Nearly 50 years later, Gap Inc. is the out-of-touch has-been as younger buyers threaten to drive one of the country’s largest specialty apparel retailers into retail irrelevance. Gap Inc.’s three-tier brand model — Old Navy for the budget buyer, Banana Republic for the upscale shopper and Gap stores for everyone else — isn’t working as well as it used to.
Though the company is still a major American apparel retailer, generating $15.8 billion in sales last year, its size has become a liability. The company just doesn't have enough customers to justify the number of stores it operates. Recent sales data shows little improvement. Its glory days in the '80s and '90s may be gone for good.

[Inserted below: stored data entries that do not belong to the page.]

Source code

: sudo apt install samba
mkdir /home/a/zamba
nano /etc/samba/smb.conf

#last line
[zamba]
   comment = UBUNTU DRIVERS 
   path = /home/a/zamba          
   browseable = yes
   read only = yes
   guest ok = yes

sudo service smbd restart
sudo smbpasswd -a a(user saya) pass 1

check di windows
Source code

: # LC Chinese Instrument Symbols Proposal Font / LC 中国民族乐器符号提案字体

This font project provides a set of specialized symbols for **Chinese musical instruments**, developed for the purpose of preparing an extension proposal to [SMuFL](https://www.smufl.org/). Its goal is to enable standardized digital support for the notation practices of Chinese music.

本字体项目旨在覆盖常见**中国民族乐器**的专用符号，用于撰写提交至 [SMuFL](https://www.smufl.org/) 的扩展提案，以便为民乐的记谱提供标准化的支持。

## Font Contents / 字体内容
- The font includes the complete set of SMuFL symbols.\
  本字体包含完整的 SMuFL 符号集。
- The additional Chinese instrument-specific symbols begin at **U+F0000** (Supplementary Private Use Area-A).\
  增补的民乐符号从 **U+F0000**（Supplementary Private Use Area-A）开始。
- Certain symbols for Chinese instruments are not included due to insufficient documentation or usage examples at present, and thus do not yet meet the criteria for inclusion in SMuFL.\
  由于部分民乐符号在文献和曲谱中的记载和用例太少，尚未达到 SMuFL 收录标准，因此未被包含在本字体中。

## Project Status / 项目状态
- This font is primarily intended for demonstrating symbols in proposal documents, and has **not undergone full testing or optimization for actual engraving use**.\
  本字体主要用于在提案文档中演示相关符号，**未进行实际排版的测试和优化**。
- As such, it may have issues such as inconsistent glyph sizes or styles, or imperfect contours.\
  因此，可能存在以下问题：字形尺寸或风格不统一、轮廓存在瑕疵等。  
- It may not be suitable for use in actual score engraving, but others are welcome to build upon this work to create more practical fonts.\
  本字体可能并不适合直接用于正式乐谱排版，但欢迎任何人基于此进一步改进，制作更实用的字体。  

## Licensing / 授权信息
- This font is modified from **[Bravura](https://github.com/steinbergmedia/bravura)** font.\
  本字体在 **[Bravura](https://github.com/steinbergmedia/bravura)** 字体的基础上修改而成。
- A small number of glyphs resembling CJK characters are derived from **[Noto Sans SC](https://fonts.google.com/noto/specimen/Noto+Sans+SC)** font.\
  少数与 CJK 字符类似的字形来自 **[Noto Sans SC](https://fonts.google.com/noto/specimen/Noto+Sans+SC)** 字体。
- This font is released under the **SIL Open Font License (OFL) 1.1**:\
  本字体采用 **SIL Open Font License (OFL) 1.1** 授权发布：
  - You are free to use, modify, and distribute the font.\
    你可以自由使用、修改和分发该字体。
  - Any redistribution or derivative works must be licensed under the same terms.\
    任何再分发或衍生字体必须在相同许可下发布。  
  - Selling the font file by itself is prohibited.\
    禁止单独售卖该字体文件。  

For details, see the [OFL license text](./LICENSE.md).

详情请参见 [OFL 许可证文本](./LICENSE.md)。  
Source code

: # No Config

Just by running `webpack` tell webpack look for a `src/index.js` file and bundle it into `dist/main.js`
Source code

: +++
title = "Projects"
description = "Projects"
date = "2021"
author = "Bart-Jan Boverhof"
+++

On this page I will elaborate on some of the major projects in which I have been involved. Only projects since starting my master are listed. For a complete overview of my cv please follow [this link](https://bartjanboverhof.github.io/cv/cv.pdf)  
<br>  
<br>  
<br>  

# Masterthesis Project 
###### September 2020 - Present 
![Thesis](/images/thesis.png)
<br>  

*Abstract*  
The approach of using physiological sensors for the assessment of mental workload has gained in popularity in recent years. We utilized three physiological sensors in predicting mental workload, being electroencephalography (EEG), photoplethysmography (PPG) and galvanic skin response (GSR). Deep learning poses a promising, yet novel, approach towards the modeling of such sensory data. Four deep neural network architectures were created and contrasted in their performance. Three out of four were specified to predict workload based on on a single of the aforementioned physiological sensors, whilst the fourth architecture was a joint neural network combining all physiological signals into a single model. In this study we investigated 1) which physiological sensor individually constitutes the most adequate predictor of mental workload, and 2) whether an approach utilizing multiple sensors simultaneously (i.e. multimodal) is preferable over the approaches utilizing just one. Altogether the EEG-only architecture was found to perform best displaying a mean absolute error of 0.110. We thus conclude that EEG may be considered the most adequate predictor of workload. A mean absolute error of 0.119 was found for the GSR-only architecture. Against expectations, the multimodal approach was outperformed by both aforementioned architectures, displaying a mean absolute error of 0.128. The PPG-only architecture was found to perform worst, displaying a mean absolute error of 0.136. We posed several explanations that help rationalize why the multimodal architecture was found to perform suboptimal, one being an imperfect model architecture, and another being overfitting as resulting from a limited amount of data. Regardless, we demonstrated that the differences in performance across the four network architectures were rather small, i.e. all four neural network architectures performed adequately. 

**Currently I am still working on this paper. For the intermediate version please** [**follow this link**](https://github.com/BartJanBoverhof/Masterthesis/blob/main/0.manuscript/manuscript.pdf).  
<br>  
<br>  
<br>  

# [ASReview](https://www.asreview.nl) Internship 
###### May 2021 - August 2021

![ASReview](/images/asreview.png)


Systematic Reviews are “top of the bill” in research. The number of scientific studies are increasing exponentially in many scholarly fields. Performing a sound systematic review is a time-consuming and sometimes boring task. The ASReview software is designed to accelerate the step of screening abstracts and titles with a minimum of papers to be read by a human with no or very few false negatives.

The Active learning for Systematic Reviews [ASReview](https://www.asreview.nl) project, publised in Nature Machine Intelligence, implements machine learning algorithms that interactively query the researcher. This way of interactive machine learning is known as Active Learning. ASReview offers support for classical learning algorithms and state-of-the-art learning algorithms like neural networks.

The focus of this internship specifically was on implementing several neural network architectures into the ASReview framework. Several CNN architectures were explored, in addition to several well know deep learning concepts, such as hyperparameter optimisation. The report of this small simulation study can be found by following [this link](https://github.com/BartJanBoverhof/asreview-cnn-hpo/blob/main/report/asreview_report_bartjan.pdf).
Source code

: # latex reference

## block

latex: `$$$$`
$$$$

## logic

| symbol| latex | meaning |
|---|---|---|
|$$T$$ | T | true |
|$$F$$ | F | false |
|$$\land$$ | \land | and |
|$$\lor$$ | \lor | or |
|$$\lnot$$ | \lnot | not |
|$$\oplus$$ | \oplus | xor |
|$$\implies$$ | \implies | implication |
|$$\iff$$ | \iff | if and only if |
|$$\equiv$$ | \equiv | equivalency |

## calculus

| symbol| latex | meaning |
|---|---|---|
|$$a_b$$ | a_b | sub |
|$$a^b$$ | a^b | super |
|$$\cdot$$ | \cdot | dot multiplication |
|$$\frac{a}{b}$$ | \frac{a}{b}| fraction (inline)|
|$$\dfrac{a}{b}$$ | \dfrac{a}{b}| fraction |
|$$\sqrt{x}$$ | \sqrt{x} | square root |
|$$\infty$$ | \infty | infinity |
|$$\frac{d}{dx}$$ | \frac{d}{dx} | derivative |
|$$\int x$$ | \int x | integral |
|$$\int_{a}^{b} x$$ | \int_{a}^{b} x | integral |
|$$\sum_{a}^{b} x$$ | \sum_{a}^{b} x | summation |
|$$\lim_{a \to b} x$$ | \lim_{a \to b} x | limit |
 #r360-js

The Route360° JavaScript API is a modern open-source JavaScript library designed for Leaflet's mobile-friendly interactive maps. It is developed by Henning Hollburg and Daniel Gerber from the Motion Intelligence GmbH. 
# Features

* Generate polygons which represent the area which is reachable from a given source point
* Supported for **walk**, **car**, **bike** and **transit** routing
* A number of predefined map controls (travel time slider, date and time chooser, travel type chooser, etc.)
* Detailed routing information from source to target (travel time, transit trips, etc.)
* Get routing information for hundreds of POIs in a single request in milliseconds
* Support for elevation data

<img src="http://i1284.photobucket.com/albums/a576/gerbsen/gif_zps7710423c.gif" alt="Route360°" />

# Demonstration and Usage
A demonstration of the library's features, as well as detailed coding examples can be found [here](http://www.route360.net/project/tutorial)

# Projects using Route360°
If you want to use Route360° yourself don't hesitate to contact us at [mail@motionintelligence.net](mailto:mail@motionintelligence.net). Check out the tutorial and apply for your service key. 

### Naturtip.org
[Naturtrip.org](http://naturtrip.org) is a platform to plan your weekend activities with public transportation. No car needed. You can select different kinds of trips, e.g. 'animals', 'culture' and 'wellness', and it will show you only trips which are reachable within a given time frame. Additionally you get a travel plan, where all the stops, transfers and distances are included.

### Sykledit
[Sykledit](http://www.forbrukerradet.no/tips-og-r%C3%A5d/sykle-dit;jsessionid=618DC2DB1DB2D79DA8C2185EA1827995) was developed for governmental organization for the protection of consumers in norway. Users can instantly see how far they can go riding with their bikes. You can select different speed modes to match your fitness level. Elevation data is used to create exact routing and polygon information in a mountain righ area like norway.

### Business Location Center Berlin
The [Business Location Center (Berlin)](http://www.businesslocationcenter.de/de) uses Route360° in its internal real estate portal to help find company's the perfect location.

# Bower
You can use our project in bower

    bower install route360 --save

"We think Gap's valuation proposition is no longer competitive, and two of its major brands (Gap and Banana Republic) have lost relevance with consumers,” Morgan Stanley retail analyst Kimberly Greenberger said in a recent research note to investors. “These are not easily fixable near-term leaving us confident Gap will continue to cede share like the department stores and teen retailers.”
The numbers don’t lie. Same-store sales — a key retail measure that excludes the activity of recently opened stores to offer a better measure of performance — have fallen specifically at Gap stores for 10 consecutive months. Banana Republic has fared worse with 20 consecutive months of declining sales as it struggles to figure out what women in particular want in high-end workplace attire.
The usually reliable Old Navy has been hurting, too, since wunderkind Stephan Larsson left forRalph Lauren late last year. The average quarterly drop in same-stores sales for the company’s three retail segments over the past year is grim: a 3 percent decline for Old Navy, a 4 percent drop for Gap and an 11 percent plunge for Banana Republic.
Gap Inc.'s total sales for the three months ended Oct. 31 were flat (compared with the same period last year) at $3.8 billion, thanks solely to a rebound at Old Navy. A September fire at the company’s massive Fishkill, New York, distribution center drove down October sales, but the Gap managed to eke out better-than-expected gains.
On Thursday after markets close in New York, Gap executives will outline the company’s strategy for the holiday season and its progress in achieving its overall turnaround plan. Earlier this year, they announced closing 140 of its 675 North American stores and shed 250 corporate jobs by the end of January.
“We feel confident that we’re going to be positioned to restore the brand and get it back on track as quickly as possible,” CEO Art Peck said in an interview with The New York Times in June.
If that's to happen, it has to start with a strong showing this holiday season, in which consumers overall are expected to spend 10 percent more than last year according to global market research firm PwC, with most of the growth coming from online purchases.
As Gap has struggled, it's been overtaken by so-called fast fashion retailers like H&M, Zara and Forever 21 that have lured younger wear-and-toss shoppers. On Thursday, Gap will have to show investors it knows how to bridge today's generation gap.